Data entries
--- --- ---
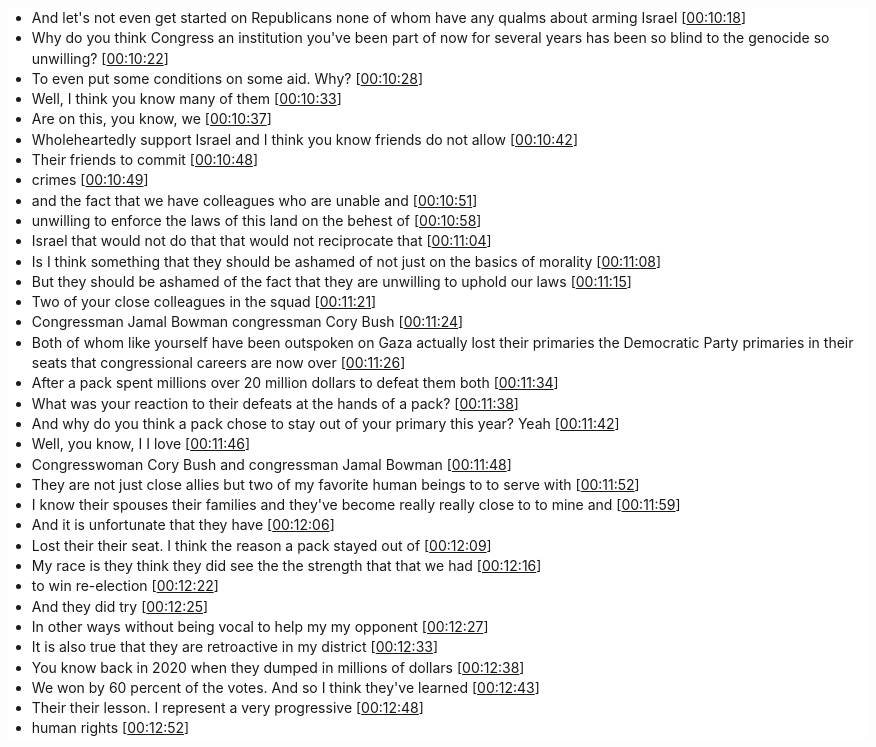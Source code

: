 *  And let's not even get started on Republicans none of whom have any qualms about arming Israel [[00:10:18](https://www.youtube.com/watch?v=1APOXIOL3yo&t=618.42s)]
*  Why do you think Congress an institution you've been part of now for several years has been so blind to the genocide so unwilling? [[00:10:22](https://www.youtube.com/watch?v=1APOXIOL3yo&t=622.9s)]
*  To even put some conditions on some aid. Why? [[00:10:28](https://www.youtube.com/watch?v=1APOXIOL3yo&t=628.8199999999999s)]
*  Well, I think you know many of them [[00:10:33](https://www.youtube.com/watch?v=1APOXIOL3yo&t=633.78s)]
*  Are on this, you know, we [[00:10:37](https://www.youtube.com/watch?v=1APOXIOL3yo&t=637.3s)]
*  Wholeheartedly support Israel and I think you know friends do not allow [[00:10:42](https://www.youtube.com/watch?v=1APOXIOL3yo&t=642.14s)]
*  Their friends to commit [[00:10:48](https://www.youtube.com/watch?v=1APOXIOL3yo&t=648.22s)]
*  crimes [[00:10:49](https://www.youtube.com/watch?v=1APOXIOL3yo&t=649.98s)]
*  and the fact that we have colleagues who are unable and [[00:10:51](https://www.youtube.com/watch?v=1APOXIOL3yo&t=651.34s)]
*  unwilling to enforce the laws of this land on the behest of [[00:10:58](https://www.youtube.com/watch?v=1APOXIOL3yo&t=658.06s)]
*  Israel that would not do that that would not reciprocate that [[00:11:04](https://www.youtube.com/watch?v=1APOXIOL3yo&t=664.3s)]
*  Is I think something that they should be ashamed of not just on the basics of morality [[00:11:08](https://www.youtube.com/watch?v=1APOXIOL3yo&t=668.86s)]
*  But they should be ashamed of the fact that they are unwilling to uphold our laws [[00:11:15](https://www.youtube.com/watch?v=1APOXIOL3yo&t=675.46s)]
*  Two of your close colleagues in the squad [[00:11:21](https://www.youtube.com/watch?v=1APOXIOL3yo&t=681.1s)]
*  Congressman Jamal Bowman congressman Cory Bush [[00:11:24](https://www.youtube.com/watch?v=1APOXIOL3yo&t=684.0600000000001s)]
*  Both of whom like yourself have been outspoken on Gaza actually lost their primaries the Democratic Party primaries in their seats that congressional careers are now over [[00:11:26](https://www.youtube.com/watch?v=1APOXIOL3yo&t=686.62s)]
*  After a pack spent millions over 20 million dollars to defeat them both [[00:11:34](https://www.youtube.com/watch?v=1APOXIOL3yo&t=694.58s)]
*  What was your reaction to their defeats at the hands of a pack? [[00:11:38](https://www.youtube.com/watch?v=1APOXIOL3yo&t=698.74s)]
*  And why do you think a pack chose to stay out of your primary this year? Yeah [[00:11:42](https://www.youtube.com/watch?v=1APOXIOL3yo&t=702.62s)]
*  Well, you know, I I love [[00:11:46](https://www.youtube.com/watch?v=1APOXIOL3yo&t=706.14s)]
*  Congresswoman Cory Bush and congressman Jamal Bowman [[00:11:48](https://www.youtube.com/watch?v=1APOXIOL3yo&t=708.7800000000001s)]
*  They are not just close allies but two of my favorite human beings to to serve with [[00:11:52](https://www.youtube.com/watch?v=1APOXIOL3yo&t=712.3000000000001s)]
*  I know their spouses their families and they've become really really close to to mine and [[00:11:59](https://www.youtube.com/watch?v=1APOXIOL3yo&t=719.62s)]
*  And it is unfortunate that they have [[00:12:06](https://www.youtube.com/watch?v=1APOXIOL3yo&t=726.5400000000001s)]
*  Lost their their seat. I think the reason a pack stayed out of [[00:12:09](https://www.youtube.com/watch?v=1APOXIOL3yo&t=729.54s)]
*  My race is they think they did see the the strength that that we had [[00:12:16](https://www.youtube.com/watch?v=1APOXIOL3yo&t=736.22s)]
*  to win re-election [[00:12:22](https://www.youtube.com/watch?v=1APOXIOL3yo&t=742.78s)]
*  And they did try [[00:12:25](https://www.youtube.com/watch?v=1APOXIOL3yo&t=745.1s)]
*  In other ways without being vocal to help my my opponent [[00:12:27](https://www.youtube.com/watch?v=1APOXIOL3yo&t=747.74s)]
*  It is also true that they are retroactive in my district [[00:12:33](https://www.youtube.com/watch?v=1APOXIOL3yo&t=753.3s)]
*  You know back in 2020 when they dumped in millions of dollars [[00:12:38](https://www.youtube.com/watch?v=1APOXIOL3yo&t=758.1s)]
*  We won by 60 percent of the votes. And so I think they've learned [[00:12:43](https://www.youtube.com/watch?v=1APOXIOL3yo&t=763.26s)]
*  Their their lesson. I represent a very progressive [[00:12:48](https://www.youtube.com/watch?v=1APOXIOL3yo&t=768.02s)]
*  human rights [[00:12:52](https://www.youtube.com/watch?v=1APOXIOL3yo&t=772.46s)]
--- --- ---
● WHAT YOU HAVE TO DO: For the lines above, output exactly those from the line containing "Both of whom" through the line containing "it is unfortunate", and skip the others.

● SOLVED EXERCISE:
*  Both of whom like yourself have been outspoken on Gaza actually lost their primaries the Democratic Party primaries in their seats that congressional careers are now over [[00:11:26](https://www.youtube.com/watch?v=1APOXIOL3yo&t=686.62s)]
*  After a pack spent millions over 20 million dollars to defeat them both [[00:11:34](https://www.youtube.com/watch?v=1APOXIOL3yo&t=694.58s)]
*  What was your reaction to their defeats at the hands of a pack? [[00:11:38](https://www.youtube.com/watch?v=1APOXIOL3yo&t=698.74s)]
*  And why do you think a pack chose to stay out of your primary this year? Yeah [[00:11:42](https://www.youtube.com/watch?v=1APOXIOL3yo&t=702.62s)]
*  Well, you know, I I love [[00:11:46](https://www.youtube.com/watch?v=1APOXIOL3yo&t=706.14s)]
*  Congresswoman Cory Bush and congressman Jamal Bowman [[00:11:48](https://www.youtube.com/watch?v=1APOXIOL3yo&t=708.7800000000001s)]
*  They are not just close allies but two of my favorite human beings to to serve with [[00:11:52](https://www.youtube.com/watch?v=1APOXIOL3yo&t=712.3000000000001s)]
*  I know their spouses their families and they've become really really close to to mine and [[00:11:59](https://www.youtube.com/watch?v=1APOXIOL3yo&t=719.62s)]
*  And it is unfortunate that they have [[00:12:06](https://www.youtube.com/watch?v=1APOXIOL3yo&t=726.5400000000001s)]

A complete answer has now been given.